Philippine Remittances See First Drop Since 2001

·1-min read
FILE PHOTO: In this Friday, Sept. 30, 2016 photo, a Filipino trader stands in front of an electronic board showing the exchange rates during afternoon trading at the Philippine Stock Exchange in the financial district of Makati, Philippines. (AP Photo/Aaron Favila)
FILE PHOTO: In this Friday, Sept. 30, 2016 photo, a Filipino trader stands in front of an electronic board showing the exchange rates during afternoon trading at the Philippine Stock Exchange in the financial district of Makati, Philippines. (AP Photo/Aaron Favila)

By Siegfrid Alegado

The amount of money repatriated by Filipinos abroad fell last year for the first time since 2001 as the pandemic upended the global job market.

Cash remittances declined by 0.8% to $29.9 billion last year, according to central bank data released Monday.

More than 400,000 overseas Filipino workers have been repatriated since the pandemic started, risking a key source of the country’s foreign exchange and financial support for millions back home.

While the overall slide was less than the central bank’s forecast for a 2% drop, the figure represents a “fading punch packed by once very potent foreign exchange flows from abroad,” said Nicholas Mapa, economist at ING Groep NV in Manila.

The peso has gained 0.2% against the U.S. dollar so far this year and is trading at its strongest level since 2016. That’s eroded the ability of remittances to pay for school fees, mortgages and other expenses, Mapa said.

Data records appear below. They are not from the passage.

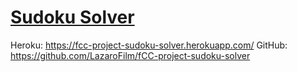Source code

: # [Sudoku Solver](https://www.freecodecamp.org/learn/quality-assurance/quality-assurance-projects/sudoku-solver)

Heroku: https://fcc-project-sudoku-solver.herokuapp.com/
GitHub: https://github.com/LazaroFilm/fCC-project-sudoku-solver
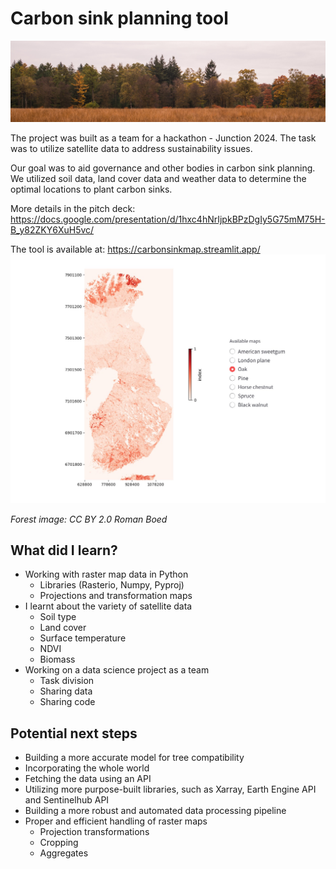 # Carbon sink planning tool
![image](banner.jpg)

The project was built as a team for a hackathon - Junction 2024. The task was to utilize satellite data to address sustainability issues.

Our goal was to aid governance and other bodies in carbon sink planning.
We utilized soil data, land cover data and weather data to determine the optimal locations to plant carbon sinks.

More details in the pitch deck:
https://docs.google.com/presentation/d/1hxc4hNrIjpkBPzDgIy5G75mM75H-B_y82ZKY6XuH5vc/

The tool is available at:
https://carbonsinkmap.streamlit.app/
[![image](preview.jpg)](https://carbonsinkmap.streamlit.app/)

_Forest image: CC BY 2.0 Roman Boed_

## What did I learn?
- Working with raster map data in Python
  - Libraries (Rasterio, Numpy, Pyproj)
  - Projections and transformation maps
- I learnt about the variety of satellite data
  - Soil type
  - Land cover
  - Surface temperature
  - NDVI
  - Biomass
- Working on a data science project as a team
  - Task division
  - Sharing data
  - Sharing code
 
## Potential next steps
- Building a more accurate model for tree compatibility
- Incorporating the whole world
- Fetching the data using an API
- Utilizing more purpose-built libraries, such as Xarray, Earth Engine API and Sentinelhub API
- Building a more robust and automated data processing pipeline
- Proper and efficient handling of raster maps
  - Projection transformations
  - Cropping
  - Aggregates
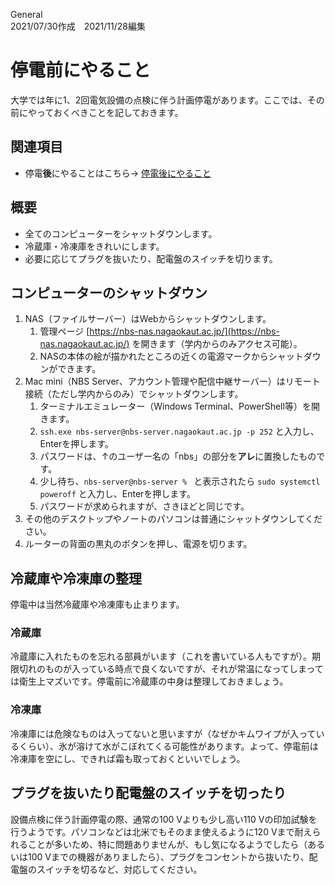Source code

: General  
2021/07/30作成　2021/11/28編集

# 停電前にやること

大学では年に1、2回電気設備の点検に伴う計画停電があります。ここでは、その前にやっておくべきことを記しておきます。


## 関連項目

- 停電**後**にやることはこちら→ [停電後にやること](./after-a-power-cut.md)


## 概要

- 全てのコンピューターをシャットダウンします。
- 冷蔵庫・冷凍庫をきれいにします。
- 必要に応じてプラグを抜いたり、配電盤のスイッチを切ります。


## コンピューターのシャットダウン

1. NAS（ファイルサーバー）はWebからシャットダウンします。
	1. 管理ページ [https://nbs-nas.nagaokaut.ac.jp/](https://nbs-nas.nagaokaut.ac.jp/) を開きます（学内からのみアクセス可能）。
	1. NASの本体の絵が描かれたところの近くの電源マークからシャットダウンができます。
1. Mac mini（NBS Server、アカウント管理や配信中継サーバー）はリモート接続（ただし学内からのみ）でシャットダウンします。
	1. ターミナルエミュレーター（Windows Terminal、PowerShell等）を開きます。
	1. `ssh.exe nbs-server@nbs-server.nagaokaut.ac.jp -p 252` と入力し、Enterを押します。
	1. パスワードは、↑のユーザー名の「nbs」の部分を**アレ**に置換したものです。
	1. 少し待ち、`nbs-server@nbs-server % ` と表示されたら `sudo systemctl poweroff` と入力し、Enterを押します。
	1. パスワードが求められますが、さきほどと同じです。
1. その他のデスクトップやノートのパソコンは普通にシャットダウンしてください。
1. ルーターの背面の黒丸のボタンを押し、電源を切ります。


## 冷蔵庫や冷凍庫の整理

停電中は当然冷蔵庫や冷凍庫も止まります。

### 冷蔵庫

冷蔵庫に入れたものを忘れる部員がいます（これを書いている人もですが）。期限切れのものが入っている時点で良くないですが、それが常温になってしまっては衛生上マズいです。停電前に冷蔵庫の中身は整理しておきましょう。

### 冷凍庫

冷凍庫には危険なものは入ってないと思いますが（なぜかキムワイプが入っているくらい）、氷が溶けて水がこぼれてくる可能性があります。よって、停電前は冷凍庫を空にし、できれば霜も取っておくといいでしょう。


## プラグを抜いたり配電盤のスイッチを切ったり

設備点検に伴う計画停電の際、通常の100 Vよりも少し高い110 Vの印加試験を行うようです。パソコンなどは北米でもそのまま使えるように120 Vまで耐えられることが多いため、特に問題ありませんが、もし気になるようでしたら（あるいは100 Vまでの機器がありましたら）、プラグをコンセントから抜いたり、配電盤のスイッチを切るなど、対応してください。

Funds declined from the U.K., Germany and Japan, as well as Saudi Arabia, United Arab Emirates and Kuwait. They increased from the U.S., Canada, Singapore, Hong Kong, Taiwan, South Korea and Qatar.

“I expect a relatively modest rebound this year,” said Euben Paracuelles, chief Asean economist at Nomura Holdings Inc. in Singapore. “A redeployment of workers who were repatriated home, for instance, might take a while given remaining travel restrictions globally, and local vaccinations could take time.”